このような大きな問題が残されているにしても、 日常的な世界情勢は表面的には大きな混乱もないように見受けられる。 しかし、 立ち入って現実を見ると、 ロシアの社会的崩壊は歴然としており、 その有する原子力の管理は危険極まりない状況にある。 ロシアの場合、 社会経済の基礎をなす社会秩序そのものが崩壊の危機に瀕しており、 巨大な軍事力が自壊作用のままに放置されているということは実に恐るべきことである。 米国のかつての強い指導力のようなものが今や存在せず、 ロシアの崩壊ひいては世界秩序に対する脅威を有効にコントロールする方法や組織が見出されていない。

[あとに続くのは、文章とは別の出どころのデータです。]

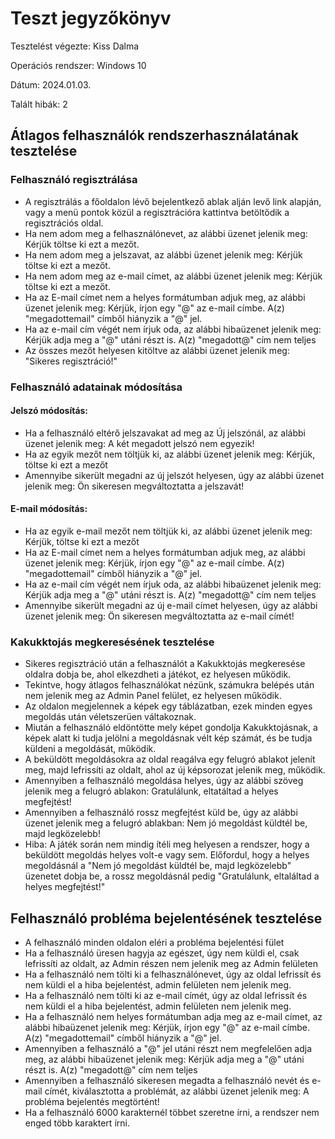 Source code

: # Teszt jegyzőkönyv

Tesztelést végezte: Kiss Dalma

Operációs rendszer: Windows 10

Dátum: 2024.01.03.

Talált hibák: 2

## Átlagos felhasználók rendszerhasználatának tesztelése

### Felhasználó regisztrálása
- A regisztrálás a főoldalon lévő bejelentkező ablak alján levő link alapján, vagy a menü pontok közül a regisztrációra kattintva betöltődik a regisztrációs oldal.
- Ha nem adom meg a felhasználónevet, az alábbi üzenet jelenik meg: Kérjük töltse ki ezt a mezőt.
- Ha nem adom meg a jelszavat, az alábbi üzenet jelenik meg: Kérjük töltse ki ezt a mezőt.
- Ha nem adom meg az e-mail címet, az alábbi üzenet jelenik meg: Kérjük töltse ki ezt a mezőt.
- Ha az E-mail címet nem a helyes formátumban adjuk meg, az alábbi üzenet jelenik meg: Kérjük, írjon egy "@" az e-mail címbe. A(z) "megadottemail" címből hiányzik a "@" jel.
- Ha az e-mail cím végét nem írjuk oda, az alábbi hibaüzenet jelenik meg: Kérjük adja meg a "@" utáni részt is. A(z) "megadott@" cím nem teljes
- Az összes mezőt helyesen kitöltve az alábbi üzenet jelenik meg: "Sikeres regisztráció!"

### Felhasználó adatainak módosítása
#### Jelszó módosítás:
- Ha a felhasználó eltérő jelszavakat ad meg az Új jelszónál, az alábbi üzenet jelenik meg: A két megadott jelszó nem egyezik!
- Ha az egyik mezőt nem töltjük ki, az alábbi üzenet jelenik meg: Kérjük, töltse ki ezt a mezőt
- Amennyibe sikerült megadni az új jelszót helyesen, úgy az alábbi üzenet jelenik meg: Ön sikeresen megváltoztatta a jelszavát!

#### E-mail módosítás:
- Ha az egyik e-mail mezőt nem töltjük ki, az alábbi üzenet jelenik meg: Kérjük, töltse ki ezt a mezőt
- Ha az E-mail címet nem a helyes formátumban adjuk meg, az alábbi üzenet jelenik meg: Kérjük, írjon egy "@" az e-mail címbe. A(z) "megadottemail" címből hiányzik a "@" jel.
- Ha az e-mail cím végét nem írjuk oda, az alábbi hibaüzenet jelenik meg: Kérjük adja meg a "@" utáni részt is. A(z) "megadott@" cím nem teljes
- Amennyibe sikerült megadni az új e-mail címet helyesen, úgy az alábbi üzenet jelenik meg: Ön sikeresen megváltoztatta az e-mail címét!

### Kakukktojás megkeresésének tesztelése
- Sikeres regisztráció után a felhasználót a Kakukktojás megkeresése oldalra dobja be, ahol elkezdheti a játékot, ez helyesen működik.
- Tekintve, hogy átlagos felhasználókat nézünk, számukra belépés után nem jelenik meg az Admin Panel felület, ez helyesen működik.
- Az oldalon megjelennek a képek egy táblázatban, ezek minden egyes megoldás után véletszerüen váltakoznak.
- Miután a felhasználó eldöntötte mely képet gondolja Kakukktojásnak, a képek alatt ki tudja jelölni a megoldásnak vélt kép számát, és be tudja küldeni a megoldását, működik.
- A beküldött megoldásokra az oldal reagálva egy felugró ablakot jelenít meg, majd lefrissíti az oldalt, ahol az új képsorozat jelenik meg, működik.
- Amennyiben a felhasználó megoldása helyes, úgy az alábbi szöveg jelenik meg a felugró ablakon: Gratulálunk, eltatáltad a helyes megfejtést!
- Amennyiben a felhasználó rossz megfejtést küld be, úgy az alábbi üzenet jelenik meg a felugró ablakban: Nem jó megoldást küldtél be, majd legközelebb!
- Hiba: A játék során nem mindig ítéli meg helyesen a rendszer, hogy a beküldött megoldás helyes volt-e vagy sem. Előfordul, hogy a helyes megoldásnál a "Nem jó megoldást küldtél be, majd legközelebb" üzenetet dobja be, a rossz megoldásnál pedig "Gratulálunk, eltaláltad a helyes megfejtést!"

## Felhasználó probléma bejelentésének tesztelése

- A felhasználó minden oldalon eléri a probléma bejelentési fület
- Ha a felhasználó üresen hagyja az egészet, úgy nem küldi el, csak lefrissíti az oldalt, az Admin részen nem jelenik meg az Admin felületen
- Ha a felhasználó nem tölti ki a felhasználónevet, úgy az oldal lefrissít és nem küldi el a hiba bejelentést, admin felületen nem jelenik meg.
- Ha a felhasználó nem tölti ki az e-mail címét, úgy az oldal lefrissít és nem küldi el a hiba bejelentést, admin felületen nem jelenik meg.
- Ha a felhasználó nem helyes formátumban adja meg az e-mail címet, az alábbi hibaüzenet jelenik meg: Kérjük, írjon egy "@" az e-mail címbe. A(z) "megadottemail" címből hiányzik a "@" jel.
- Amennyiben a felhasználó a "@" jel utáni részt nem megfelelően adja meg, az alábbi hibaüzenet jelenik meg: Kérjük adja meg a "@" utáni részt is. A(z) "megadott@" cím nem teljes
- Amennyiben a felhasználó sikeresen megadta a felhasználó nevét és e-mail címét, kiválasztotta a problémát, az alábbi üzenet jelenik meg: A probléma bejelentés megtörtént!
- Ha a felhasználó 6000 karakternél többet szeretne írni, a rendszer nem enged több karaktert írni.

戦後、 世界秩序の確立のためには、 安全保障理事会の強化とそのための国際的協力が不可欠のものであった。 米ロの核兵器競争は小康を得たが、 その間、 世界が営々として進めてきたアラブとイスラエルの平和樹立、 アフリカ民族主義の対立の緩和は今や往年の力がなく、 アラブとイスラエルの対立除去については、 折角の方式すら危ぶまれる状況である。 中東における露骨な民族対立は、 ますます拡大しそうである。 東南アジアにおいては、 ようやく経済混乱が静けさを迎えるところまで来たけれども、 更にそれを一歩進めて、 平和と経済繁栄の基礎を打ち立てるまでには、 なお道遠しの感がある。
世界情勢に疎い日本の政策論議
ラテンアメリカについては今後事態の改善も強く期待されるところであるが、 いずれにせよ、 世界のどの地域を取り上げてみても、 平和の基礎が固まりつつあるとは言えない。 むしろユーゴスラビアのコソボ自治州の問題などは、 いつ火を吹くか分からないともいわれている。 このように世界を取り巻く情勢は非常に緊迫したものであり、 それぞれの国の間で一刻も早く安定の基礎を築かねば、 世界全体が大火に陥る可能性がある。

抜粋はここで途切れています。